Additionally academic research has increasingly supported the idea of two psychological risk constructs. Risk tolerance is how much risk someone is willing to take based on objective outcomes and risk perception is the perceived risk of that decision. As Larrick said in his paper Motivational Factors In Decision Theories – 1993 – “it seems obvious that people’s preferences may depend not only on how they value objective outcomes but also on how they feel about risk.”
Risk perception explains why someone says they are willing to invest in an 80/20 stock bond portfolio and live through a 30% drawdown. But don’t want to do it in March 2009 at the bottom of the financial crisis. Their risk willingness is high, but their perception of the risk at that moment is also high because of the context of the decision.
What’s An Advisor To Do? 
New research is always being developed in this area but a well cited older paper from 1997 by Robert A. Olsen’s “Investment Risk: The Experts’ Perspective” should interest you.

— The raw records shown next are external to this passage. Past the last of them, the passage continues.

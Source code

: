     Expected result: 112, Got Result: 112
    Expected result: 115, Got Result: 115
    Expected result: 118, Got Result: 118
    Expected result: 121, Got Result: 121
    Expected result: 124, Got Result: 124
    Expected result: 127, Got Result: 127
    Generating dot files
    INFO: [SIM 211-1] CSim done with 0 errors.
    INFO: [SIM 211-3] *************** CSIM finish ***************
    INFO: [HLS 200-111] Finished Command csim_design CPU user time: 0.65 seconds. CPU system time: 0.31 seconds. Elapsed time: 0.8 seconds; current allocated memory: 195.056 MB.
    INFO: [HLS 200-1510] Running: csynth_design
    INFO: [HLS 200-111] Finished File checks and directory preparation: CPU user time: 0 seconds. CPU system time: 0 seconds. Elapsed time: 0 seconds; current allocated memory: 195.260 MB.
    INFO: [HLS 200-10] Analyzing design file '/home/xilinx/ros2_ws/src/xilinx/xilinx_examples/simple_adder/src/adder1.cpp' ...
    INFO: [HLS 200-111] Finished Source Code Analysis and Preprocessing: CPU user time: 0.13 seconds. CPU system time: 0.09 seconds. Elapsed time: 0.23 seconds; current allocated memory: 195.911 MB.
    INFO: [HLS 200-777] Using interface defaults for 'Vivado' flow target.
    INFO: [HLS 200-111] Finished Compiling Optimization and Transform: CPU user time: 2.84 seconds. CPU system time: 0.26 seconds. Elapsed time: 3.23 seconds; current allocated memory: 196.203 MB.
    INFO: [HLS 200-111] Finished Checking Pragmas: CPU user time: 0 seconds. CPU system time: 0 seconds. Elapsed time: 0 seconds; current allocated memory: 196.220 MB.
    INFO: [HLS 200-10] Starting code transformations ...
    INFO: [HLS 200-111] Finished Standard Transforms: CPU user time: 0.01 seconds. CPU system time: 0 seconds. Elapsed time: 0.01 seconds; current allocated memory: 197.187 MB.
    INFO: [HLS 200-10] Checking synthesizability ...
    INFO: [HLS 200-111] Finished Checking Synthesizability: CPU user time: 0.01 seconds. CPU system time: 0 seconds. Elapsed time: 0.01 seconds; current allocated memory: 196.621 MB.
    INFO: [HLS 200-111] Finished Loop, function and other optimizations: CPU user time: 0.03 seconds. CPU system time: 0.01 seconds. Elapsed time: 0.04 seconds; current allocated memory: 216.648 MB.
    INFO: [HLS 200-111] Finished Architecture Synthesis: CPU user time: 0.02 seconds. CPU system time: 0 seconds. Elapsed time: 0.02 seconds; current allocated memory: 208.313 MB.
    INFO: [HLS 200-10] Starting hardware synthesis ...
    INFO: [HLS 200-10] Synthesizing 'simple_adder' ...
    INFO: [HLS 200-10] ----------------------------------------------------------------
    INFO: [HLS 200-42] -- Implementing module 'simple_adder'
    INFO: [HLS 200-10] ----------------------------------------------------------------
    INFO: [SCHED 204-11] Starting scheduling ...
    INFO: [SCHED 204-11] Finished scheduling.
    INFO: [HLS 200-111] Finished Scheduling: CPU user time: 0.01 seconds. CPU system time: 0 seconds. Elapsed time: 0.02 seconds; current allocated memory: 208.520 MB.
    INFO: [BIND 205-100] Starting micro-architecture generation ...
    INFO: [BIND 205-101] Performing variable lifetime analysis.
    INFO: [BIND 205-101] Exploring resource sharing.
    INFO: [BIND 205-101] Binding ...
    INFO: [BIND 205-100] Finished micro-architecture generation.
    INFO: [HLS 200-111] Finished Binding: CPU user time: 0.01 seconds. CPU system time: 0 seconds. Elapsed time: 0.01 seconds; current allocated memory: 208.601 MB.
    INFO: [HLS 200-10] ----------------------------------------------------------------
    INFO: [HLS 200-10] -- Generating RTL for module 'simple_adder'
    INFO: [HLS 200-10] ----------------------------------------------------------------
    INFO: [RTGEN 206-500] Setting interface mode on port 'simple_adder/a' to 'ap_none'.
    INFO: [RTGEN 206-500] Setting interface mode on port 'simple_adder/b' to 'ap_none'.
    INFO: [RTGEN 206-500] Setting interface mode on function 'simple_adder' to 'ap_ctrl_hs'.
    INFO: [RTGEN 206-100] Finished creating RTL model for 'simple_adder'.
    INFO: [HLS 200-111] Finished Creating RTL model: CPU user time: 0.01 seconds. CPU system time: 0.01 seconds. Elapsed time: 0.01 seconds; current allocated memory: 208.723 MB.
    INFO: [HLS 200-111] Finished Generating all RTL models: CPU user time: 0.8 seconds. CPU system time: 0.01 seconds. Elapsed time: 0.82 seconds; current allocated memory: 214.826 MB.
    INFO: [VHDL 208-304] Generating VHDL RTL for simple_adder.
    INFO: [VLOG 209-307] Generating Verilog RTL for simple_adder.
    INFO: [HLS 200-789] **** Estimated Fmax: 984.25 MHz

Olsen surveyed a group of professional portfolio managers and wealthy individuals who managed their own account. He was attempting to discover the risk characteristics people most cared about when investing.
He learned people cared about four attributes:

  1. The potential for a large loss
  2. The potential for a below target return
  3. The feeling of control over an investment
  4. The investor’s perceived level of knowledge

Looking at Olsen’s results we can conclude high quality risk profile questionnaires will help advisors assess a client’s ability to stomach a large loss or deal with a below target return. However, most don’t do anything to give clients a sense of control or education.
If you want your clients to stay the course they must feel like they have control over their investments and they must be educated. You can’t simply use a risk questionnaire, apply the results and then stop discussing risk with your clients.
Giving clients control can be achieved by ensuring they have easy access to their accounts and transparency about objectives and performance. Education is best done at account opening and over time with a regular newsletter. 
Conclusion
In order to build a successful investment plan for your clients they need to stay the course as markets move up and down. If they are to stay the course you must not only know their risk tolerance, risk capacity and goals. You must also give them a sense of control over their investment fate and education. Education in particular is critical because it’s the best mechanism to stem the noise of the financial news media.